→ **Exercise description**:
Every record must come back exactly as given.

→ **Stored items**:
========
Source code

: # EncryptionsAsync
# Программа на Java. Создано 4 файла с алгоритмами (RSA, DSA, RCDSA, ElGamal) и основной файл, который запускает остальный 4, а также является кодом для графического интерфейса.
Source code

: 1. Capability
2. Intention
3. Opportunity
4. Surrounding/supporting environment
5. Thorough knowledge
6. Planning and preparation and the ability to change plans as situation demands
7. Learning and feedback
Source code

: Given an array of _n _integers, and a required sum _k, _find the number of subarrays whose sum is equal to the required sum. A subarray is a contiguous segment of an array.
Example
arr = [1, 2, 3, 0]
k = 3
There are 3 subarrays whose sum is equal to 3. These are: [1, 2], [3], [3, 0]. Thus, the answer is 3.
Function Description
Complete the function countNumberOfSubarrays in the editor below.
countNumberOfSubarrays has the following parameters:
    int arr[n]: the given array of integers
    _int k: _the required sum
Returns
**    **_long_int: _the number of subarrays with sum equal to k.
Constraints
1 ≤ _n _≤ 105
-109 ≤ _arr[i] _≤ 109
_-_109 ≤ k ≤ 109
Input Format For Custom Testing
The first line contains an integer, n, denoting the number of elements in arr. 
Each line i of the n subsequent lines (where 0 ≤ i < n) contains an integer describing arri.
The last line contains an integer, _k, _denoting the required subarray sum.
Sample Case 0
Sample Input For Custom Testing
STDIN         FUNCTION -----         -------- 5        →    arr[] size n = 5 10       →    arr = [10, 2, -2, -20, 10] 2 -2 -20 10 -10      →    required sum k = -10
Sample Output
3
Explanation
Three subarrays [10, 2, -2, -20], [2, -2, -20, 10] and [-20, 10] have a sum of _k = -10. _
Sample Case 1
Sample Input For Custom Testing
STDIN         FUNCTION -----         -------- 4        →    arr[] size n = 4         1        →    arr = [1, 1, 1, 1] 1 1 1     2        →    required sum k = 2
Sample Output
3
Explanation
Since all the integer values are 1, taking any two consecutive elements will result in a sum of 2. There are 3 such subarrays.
========
→ **Expected answer**:
Source code

: # EncryptionsAsync
# Программа на Java. Создано 4 файла с алгоритмами (RSA, DSA, RCDSA, ElGamal) и основной файл, который запускает остальный 4, а также является кодом для графического интерфейса.
Source code

: 1. Capability
2. Intention
3. Opportunity
4. Surrounding/supporting environment
5. Thorough knowledge
6. Planning and preparation and the ability to change plans as situation demands
7. Learning and feedback
Source code

: Given an array of _n _integers, and a required sum _k, _find the number of subarrays whose sum is equal to the required sum. A subarray is a contiguous segment of an array.
Example
arr = [1, 2, 3, 0]
k = 3
There are 3 subarrays whose sum is equal to 3. These are: [1, 2], [3], [3, 0]. Thus, the answer is 3.
Function Description
Complete the function countNumberOfSubarrays in the editor below.
countNumberOfSubarrays has the following parameters:
    int arr[n]: the given array of integers
    _int k: _the required sum
Returns
**    **_long_int: _the number of subarrays with sum equal to k.
Constraints
1 ≤ _n _≤ 105
-109 ≤ _arr[i] _≤ 109
_-_109 ≤ k ≤ 109
Input Format For Custom Testing
The first line contains an integer, n, denoting the number of elements in arr. 
Each line i of the n subsequent lines (where 0 ≤ i < n) contains an integer describing arri.
The last line contains an integer, _k, _denoting the required subarray sum.
Sample Case 0
Sample Input For Custom Testing
STDIN         FUNCTION -----         -------- 5        →    arr[] size n = 5 10       →    arr = [10, 2, -2, -20, 10] 2 -2 -20 10 -10      →    required sum k = -10
Sample Output
3
Explanation
Three subarrays [10, 2, -2, -20], [2, -2, -20, 10] and [-20, 10] have a sum of _k = -10. _
Sample Case 1
Sample Input For Custom Testing
STDIN         FUNCTION -----         -------- 4        →    arr[] size n = 4         1        →    arr = [1, 1, 1, 1] 1 1 1     2        →    required sum k = 2
Sample Output
3
Explanation
Since all the integer values are 1, taking any two consecutive elements will result in a sum of 2. There are 3 such subarrays.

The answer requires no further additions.